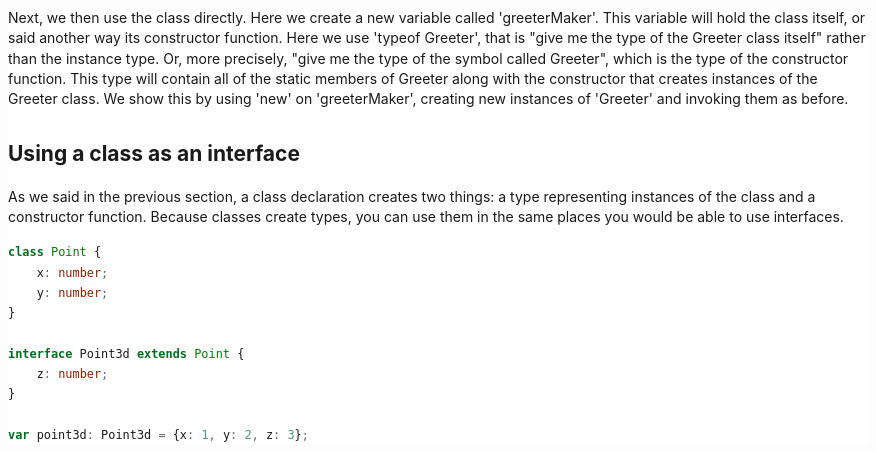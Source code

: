 Next, we then use the class directly.  Here we create a new variable called 'greeterMaker'.  This variable will hold the class itself, or said another way its constructor function.  Here we use 'typeof Greeter', that is "give me the type of the Greeter class itself" rather than the instance type.  Or, more precisely, "give me the type of the symbol called Greeter", which is the type of the constructor function. This type will contain all of the static members of Greeter along with the constructor that creates instances of the Greeter class.  We show this by using 'new' on 'greeterMaker', creating new instances of 'Greeter' and invoking them as before.

## Using a class as an interface

As we said in the previous section, a class declaration creates two things: a type representing instances of the class and a constructor function.  Because classes create types, you can use them in the same places  you would be able to use interfaces.

```TypeScript
class Point {
    x: number;
    y: number;
}

interface Point3d extends Point {
    z: number;
}

var point3d: Point3d = {x: 1, y: 2, z: 3};
```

> **WHAT THE TASK ASKS**:
Only text belongs in the copy: repeat each line of the data exactly and leave out the pictures.

> **OUTPUT**:
Source code

: Next, we then use the class directly.  Here we create a new variable called 'greeterMaker'.  This variable will hold the class itself, or said another way its constructor function.  Here we use 'typeof Greeter', that is "give me the type of the Greeter class itself" rather than the instance type.  Or, more precisely, "give me the type of the symbol called Greeter", which is the type of the constructor function. This type will contain all of the static members of Greeter along with the constructor that creates instances of the Greeter class.  We show this by using 'new' on 'greeterMaker', creating new instances of 'Greeter' and invoking them as before.

## Using a class as an interface

As we said in the previous section, a class declaration creates two things: a type representing instances of the class and a constructor function.  Because classes create types, you can use them in the same places  you would be able to use interfaces.

```TypeScript
class Point {
    x: number;
    y: number;
}

interface Point3d extends Point {
    z: number;
}

var point3d: Point3d = {x: 1, y: 2, z: 3};
```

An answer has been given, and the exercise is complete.